Earlier this year Samsung announced the Exynos 990. The chip features a much faster NPU, the latest G77 MP11 GPU, and LPDDR5. On the compute side, the chip features 8 cores – quad-core A55, dual-core A76, and the company’s latest custom CPU core design – the M5. In a late afternoon patch yesterday, Samsung committed the patch with some details of the new core in a new compiler scheduler model.
The M5 is Samsung’s fifth-generation custom core developed by the Samsung Austin R&D Center (SARC). It’s also looking the last custom core developed there given the recent wave of layoffs and internal reorganization.

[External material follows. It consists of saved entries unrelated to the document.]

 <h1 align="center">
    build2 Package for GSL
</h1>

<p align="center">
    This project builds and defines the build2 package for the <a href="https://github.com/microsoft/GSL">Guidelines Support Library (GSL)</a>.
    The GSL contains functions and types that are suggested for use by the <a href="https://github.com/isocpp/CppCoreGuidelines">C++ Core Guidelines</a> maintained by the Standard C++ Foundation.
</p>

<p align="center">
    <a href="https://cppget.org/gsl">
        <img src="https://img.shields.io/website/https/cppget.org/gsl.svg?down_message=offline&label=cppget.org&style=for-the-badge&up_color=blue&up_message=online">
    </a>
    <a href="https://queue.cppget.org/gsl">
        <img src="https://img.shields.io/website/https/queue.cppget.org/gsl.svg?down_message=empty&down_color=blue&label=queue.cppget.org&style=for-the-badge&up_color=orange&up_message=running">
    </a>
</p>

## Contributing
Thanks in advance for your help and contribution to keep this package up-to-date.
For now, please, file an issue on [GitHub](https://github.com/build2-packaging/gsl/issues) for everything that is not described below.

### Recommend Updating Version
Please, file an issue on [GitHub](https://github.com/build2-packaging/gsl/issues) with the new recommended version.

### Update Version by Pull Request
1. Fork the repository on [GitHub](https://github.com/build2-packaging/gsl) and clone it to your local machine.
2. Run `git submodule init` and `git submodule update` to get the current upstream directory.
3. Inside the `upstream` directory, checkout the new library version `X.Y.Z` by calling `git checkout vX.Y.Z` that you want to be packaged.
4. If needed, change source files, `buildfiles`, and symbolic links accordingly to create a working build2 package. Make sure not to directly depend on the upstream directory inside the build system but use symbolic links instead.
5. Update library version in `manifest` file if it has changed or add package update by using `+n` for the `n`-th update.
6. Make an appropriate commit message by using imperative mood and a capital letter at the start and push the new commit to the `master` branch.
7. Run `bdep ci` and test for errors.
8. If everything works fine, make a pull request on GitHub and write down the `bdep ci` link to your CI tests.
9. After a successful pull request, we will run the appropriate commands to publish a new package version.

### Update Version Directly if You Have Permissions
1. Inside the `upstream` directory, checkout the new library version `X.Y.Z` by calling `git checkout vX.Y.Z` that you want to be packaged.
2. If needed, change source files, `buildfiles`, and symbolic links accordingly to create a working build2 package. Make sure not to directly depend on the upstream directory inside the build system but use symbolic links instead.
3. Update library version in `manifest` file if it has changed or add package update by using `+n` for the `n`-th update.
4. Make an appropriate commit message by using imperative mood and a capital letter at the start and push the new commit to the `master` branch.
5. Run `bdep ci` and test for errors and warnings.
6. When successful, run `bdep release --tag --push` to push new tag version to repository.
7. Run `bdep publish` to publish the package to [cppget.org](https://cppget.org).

|Samsung Mongoose Microarchitectures|
|Exynos M1||14 nm (14LPP)||Large, Initial Design|
|Exynos M2||10 nm (10LPE)||Minor, Few larger buffers|
|Exynos M3||10 nm (10LPP)||Large, Wider Pipeline|
|Exynos M4||8 nm (8LPP)||Medium, Reorganized BE, Mem Subsys|
|Exynos M5||7 nm (7LPP)||Medium, Improved BE|
Samsung says that the M5 core delivers “up to 20% enhanced performance” so we might expect the average to be lower. Although the LLVM scheduler model is too high level to tell what all the smaller modifications that took place, we can see some of the bigger changes. From the LLVM patch, it’s hard to see much of the M5 performance coming from IPC improvements unless it’s coming from significantly improved prefetchers, branch predictors, or other similarly hidden components.
On the instruction set side, the M5 features the same ISA level as the M4 – Armv8.2-A. At a high level, the M5 is also quite similar to the M4 – the pipeline remains a 6-wide decode and back-end retains the same 228-entry deep reorder buffer. Samsung did increase the instruction queue slightly from 48 entries to 60. The bigger change is in the misprediction penalty which has been improved by one cycle, down to 15 cycles.
|Samsung M4 vs. M5 comparison|
|Load-to-Use||4 cycles||4 cycles|
|Mispredict||16 cycles||15 cycles|
On the back end, Samsung added two new simple 32-bit integer ALU pipes. This brings the total number of integer pipes (branch included) to seven. The addition of two 32-bit ALU pipes is interesting since it won’t improve the throughput of typical simple ALU workloads.
On the floating-point cluster side, Samsung rebalanced the execution pipes once again. The most notable change is the addition of the neon dot product execution unit on each of the three FP pipes. The addition of dedicated neon dot product units on each of the three floating-point pipes could help explain the 32b integer ALUs as well.
Shown above, Nxxx refers to NEON (advanced SIMD) units, where HAD = horizontal vector arithmetic, MSC = miscellanea, SHT = shift, SHF = shuffle, and CRY = cryptography.